__WORK TO COMPLETE__: Set down each entry exactly as given; pictures should not appear in the copy.

MATERIAL FOR THE TASK START

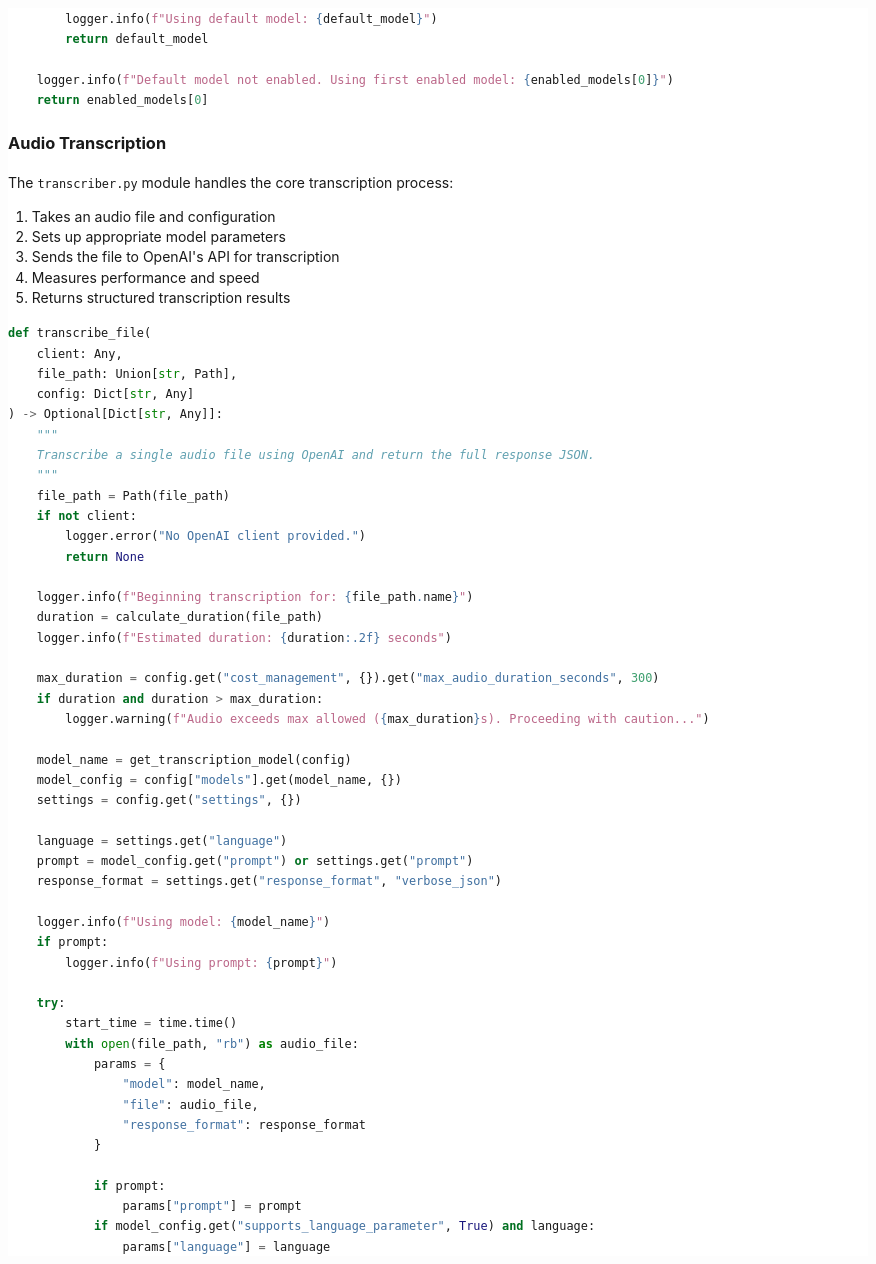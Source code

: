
 ```python
        logger.info(f"Using default model: {default_model}")
        return default_model

    logger.info(f"Default model not enabled. Using first enabled model: {enabled_models[0]}")
    return enabled_models[0]
```

### Audio Transcription

The `transcriber.py` module handles the core transcription process:

1. Takes an audio file and configuration
2. Sets up appropriate model parameters
3. Sends the file to OpenAI's API for transcription
4. Measures performance and speed
5. Returns structured transcription results

```python
def transcribe_file(
    client: Any,
    file_path: Union[str, Path],
    config: Dict[str, Any]
) -> Optional[Dict[str, Any]]:
    """
    Transcribe a single audio file using OpenAI and return the full response JSON.
    """
    file_path = Path(file_path)
    if not client:
        logger.error("No OpenAI client provided.")
        return None

    logger.info(f"Beginning transcription for: {file_path.name}")
    duration = calculate_duration(file_path)
    logger.info(f"Estimated duration: {duration:.2f} seconds")

    max_duration = config.get("cost_management", {}).get("max_audio_duration_seconds", 300)
    if duration and duration > max_duration:
        logger.warning(f"Audio exceeds max allowed ({max_duration}s). Proceeding with caution...")

    model_name = get_transcription_model(config)
    model_config = config["models"].get(model_name, {})
    settings = config.get("settings", {})

    language = settings.get("language")
    prompt = model_config.get("prompt") or settings.get("prompt")
    response_format = settings.get("response_format", "verbose_json")

    logger.info(f"Using model: {model_name}")
    if prompt:
        logger.info(f"Using prompt: {prompt}")

    try:
        start_time = time.time()
        with open(file_path, "rb") as audio_file:
            params = {
                "model": model_name,
                "file": audio_file,
                "response_format": response_format
            }

            if prompt:
                params["prompt"] = prompt
            if model_config.get("supports_language_parameter", True) and language:
                params["language"] = language
```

MATERIAL FOR THE TASK END

__OUTPUT BELOW__:
Source code

:
 ```python
        logger.info(f"Using default model: {default_model}")
        return default_model

    logger.info(f"Default model not enabled. Using first enabled model: {enabled_models[0]}")
    return enabled_models[0]
```

### Audio Transcription

The `transcriber.py` module handles the core transcription process:

1. Takes an audio file and configuration
2. Sets up appropriate model parameters
3. Sends the file to OpenAI's API for transcription
4. Measures performance and speed
5. Returns structured transcription results

```python
def transcribe_file(
    client: Any,
    file_path: Union[str, Path],
    config: Dict[str, Any]
) -> Optional[Dict[str, Any]]:
    """
    Transcribe a single audio file using OpenAI and return the full response JSON.
    """
    file_path = Path(file_path)
    if not client:
        logger.error("No OpenAI client provided.")
        return None

    logger.info(f"Beginning transcription for: {file_path.name}")
    duration = calculate_duration(file_path)
    logger.info(f"Estimated duration: {duration:.2f} seconds")

    max_duration = config.get("cost_management", {}).get("max_audio_duration_seconds", 300)
    if duration and duration > max_duration:
        logger.warning(f"Audio exceeds max allowed ({max_duration}s). Proceeding with caution...")

    model_name = get_transcription_model(config)
    model_config = config["models"].get(model_name, {})
    settings = config.get("settings", {})

    language = settings.get("language")
    prompt = model_config.get("prompt") or settings.get("prompt")
    response_format = settings.get("response_format", "verbose_json")

    logger.info(f"Using model: {model_name}")
    if prompt:
        logger.info(f"Using prompt: {prompt}")

    try:
        start_time = time.time()
        with open(file_path, "rb") as audio_file:
            params = {
                "model": model_name,
                "file": audio_file,
                "response_format": response_format
            }

            if prompt:
                params["prompt"] = prompt
            if model_config.get("supports_language_parameter", True) and language:
                params["language"] = language
```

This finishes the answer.